**Dataset content**
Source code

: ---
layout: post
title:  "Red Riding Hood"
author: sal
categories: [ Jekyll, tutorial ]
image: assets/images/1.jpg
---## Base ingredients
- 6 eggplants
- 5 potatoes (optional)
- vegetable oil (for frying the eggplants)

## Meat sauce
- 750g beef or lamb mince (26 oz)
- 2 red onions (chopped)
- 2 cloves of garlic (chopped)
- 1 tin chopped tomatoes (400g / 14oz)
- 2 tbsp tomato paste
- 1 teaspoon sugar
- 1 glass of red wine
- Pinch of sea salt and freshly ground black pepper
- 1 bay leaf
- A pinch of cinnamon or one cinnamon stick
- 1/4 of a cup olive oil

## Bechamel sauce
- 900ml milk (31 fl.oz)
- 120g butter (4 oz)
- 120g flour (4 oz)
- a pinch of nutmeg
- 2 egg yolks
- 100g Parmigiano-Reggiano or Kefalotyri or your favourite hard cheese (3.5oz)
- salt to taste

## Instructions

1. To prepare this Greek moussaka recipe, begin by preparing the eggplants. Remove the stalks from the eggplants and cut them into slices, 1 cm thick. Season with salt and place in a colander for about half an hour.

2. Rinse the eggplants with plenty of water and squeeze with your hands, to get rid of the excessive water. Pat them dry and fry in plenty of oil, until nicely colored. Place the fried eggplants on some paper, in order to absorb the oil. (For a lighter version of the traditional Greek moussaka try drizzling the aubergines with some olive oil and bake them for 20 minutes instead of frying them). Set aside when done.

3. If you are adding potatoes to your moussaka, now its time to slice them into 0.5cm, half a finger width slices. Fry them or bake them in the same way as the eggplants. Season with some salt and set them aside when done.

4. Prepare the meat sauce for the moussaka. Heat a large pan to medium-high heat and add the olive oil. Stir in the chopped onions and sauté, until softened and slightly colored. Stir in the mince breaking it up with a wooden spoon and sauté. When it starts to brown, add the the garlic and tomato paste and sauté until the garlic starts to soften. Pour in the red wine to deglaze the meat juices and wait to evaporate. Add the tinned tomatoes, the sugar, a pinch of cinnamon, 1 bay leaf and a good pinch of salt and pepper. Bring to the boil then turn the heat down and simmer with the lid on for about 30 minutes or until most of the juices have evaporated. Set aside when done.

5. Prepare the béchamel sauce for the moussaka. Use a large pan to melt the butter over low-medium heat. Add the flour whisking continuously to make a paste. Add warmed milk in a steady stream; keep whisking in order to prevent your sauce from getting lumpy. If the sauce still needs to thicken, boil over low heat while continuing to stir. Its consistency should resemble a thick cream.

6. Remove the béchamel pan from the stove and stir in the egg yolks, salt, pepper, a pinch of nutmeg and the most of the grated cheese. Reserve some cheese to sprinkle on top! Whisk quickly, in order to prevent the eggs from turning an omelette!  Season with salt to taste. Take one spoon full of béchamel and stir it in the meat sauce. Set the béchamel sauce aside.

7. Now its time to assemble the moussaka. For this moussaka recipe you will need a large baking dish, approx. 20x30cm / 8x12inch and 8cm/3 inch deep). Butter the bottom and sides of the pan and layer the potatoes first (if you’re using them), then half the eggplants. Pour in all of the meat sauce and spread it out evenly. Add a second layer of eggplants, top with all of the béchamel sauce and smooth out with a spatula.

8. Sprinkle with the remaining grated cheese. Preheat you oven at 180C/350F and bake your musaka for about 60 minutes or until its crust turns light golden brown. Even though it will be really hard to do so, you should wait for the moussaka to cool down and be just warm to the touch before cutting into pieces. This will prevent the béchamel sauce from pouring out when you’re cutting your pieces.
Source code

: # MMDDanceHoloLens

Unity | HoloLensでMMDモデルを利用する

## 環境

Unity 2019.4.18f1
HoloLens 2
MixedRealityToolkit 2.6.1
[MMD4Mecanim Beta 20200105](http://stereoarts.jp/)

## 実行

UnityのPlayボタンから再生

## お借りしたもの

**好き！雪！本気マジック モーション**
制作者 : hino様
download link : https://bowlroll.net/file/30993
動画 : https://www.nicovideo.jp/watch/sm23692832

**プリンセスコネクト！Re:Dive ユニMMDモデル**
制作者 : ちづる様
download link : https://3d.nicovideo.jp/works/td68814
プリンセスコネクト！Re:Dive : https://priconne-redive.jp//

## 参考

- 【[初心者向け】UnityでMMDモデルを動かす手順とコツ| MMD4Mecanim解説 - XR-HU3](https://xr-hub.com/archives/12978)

**Your instructions**
Exactly as they stand, set down the lines from the top of the data through the line with "- Pinch of sea".

**Answer to this exercise**
Source code

: ---
layout: post
title:  "Red Riding Hood"
author: sal
categories: [ Jekyll, tutorial ]
image: assets/images/1.jpg
---## Base ingredients
- 6 eggplants
- 5 potatoes (optional)
- vegetable oil (for frying the eggplants)

## Meat sauce
- 750g beef or lamb mince (26 oz)
- 2 red onions (chopped)
- 2 cloves of garlic (chopped)
- 1 tin chopped tomatoes (400g / 14oz)
- 2 tbsp tomato paste
- 1 teaspoon sugar
- 1 glass of red wine
- Pinch of sea salt and freshly ground black pepper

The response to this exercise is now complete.